_INPUT FOR THIS TASK_:
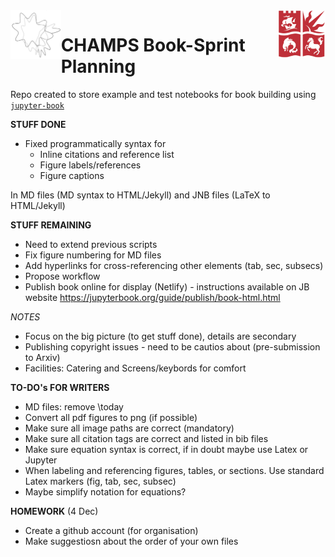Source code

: 
<a href="https://champsproject.com/">
  <img src="demo/champsbook/content/images/logo/champs_logo.jpg" width="16%" align="left">
</a>    
  
<a href="http://www.bristol.ac.uk/maths/">
    <img src="demo/champsbook/content/images/logo/uob-logo.png" width="15%" align="right">
</a>



# CHAMPS Book-Sprint Planning

Repo created to store example and test notebooks for book building using [`jupyter-book`](https://github.com/jupyter/jupyter-book) 
 
**STUFF DONE**

* Fixed programmatically syntax  for 
  * Inline citations and reference list
  * Figure labels/references
  * Figure captions

In MD files (MD syntax to HTML/Jekyll) and JNB files (LaTeX to HTML/Jekyll)

**STUFF REMAINING**

* Need to extend previous scripts
* Fix figure numbering for MD files
* Add hyperlinks for cross-referencing other elements (tab, sec, subsecs)
* Propose workflow
* Publish book online for display (Netlify) - instructions available on JB website
https://jupyterbook.org/guide/publish/book-html.html

_NOTES_

* Focus on the big picture (to get stuff done), details are secondary
* Publishing copyright issues - need to be cautios about (pre-submission to Arxiv)
* Facilities: Catering and Screens/keybords for comfort



**TO-DO's FOR WRITERS**

* MD files: remove \today
* Convert all pdf figures to png (if possible)
* Make sure all image paths are correct (mandatory)
* Make sure all citation tags are correct and listed in bib files
* Make sure equation syntax is correct, if in doubt maybe use Latex or Jupyter
* When labeling and referencing figures, tables, or sections. Use standard Latex markers (fig, tab, sec, subsec)
* Maybe simplify notation for equations?

**HOMEWORK** (4 Dec)

* Create a github account (for organisation)
* Make suggestiosn about the order of your own files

_WORK ORDER_: Scan the data for lines containing "logo" and copy all of them.

_EXERCISE ANSWER_:
  <img src="demo/champsbook/content/images/logo/champs_logo.jpg" width="16%" align="left">
    <img src="demo/champsbook/content/images/logo/uob-logo.png" width="15%" align="right">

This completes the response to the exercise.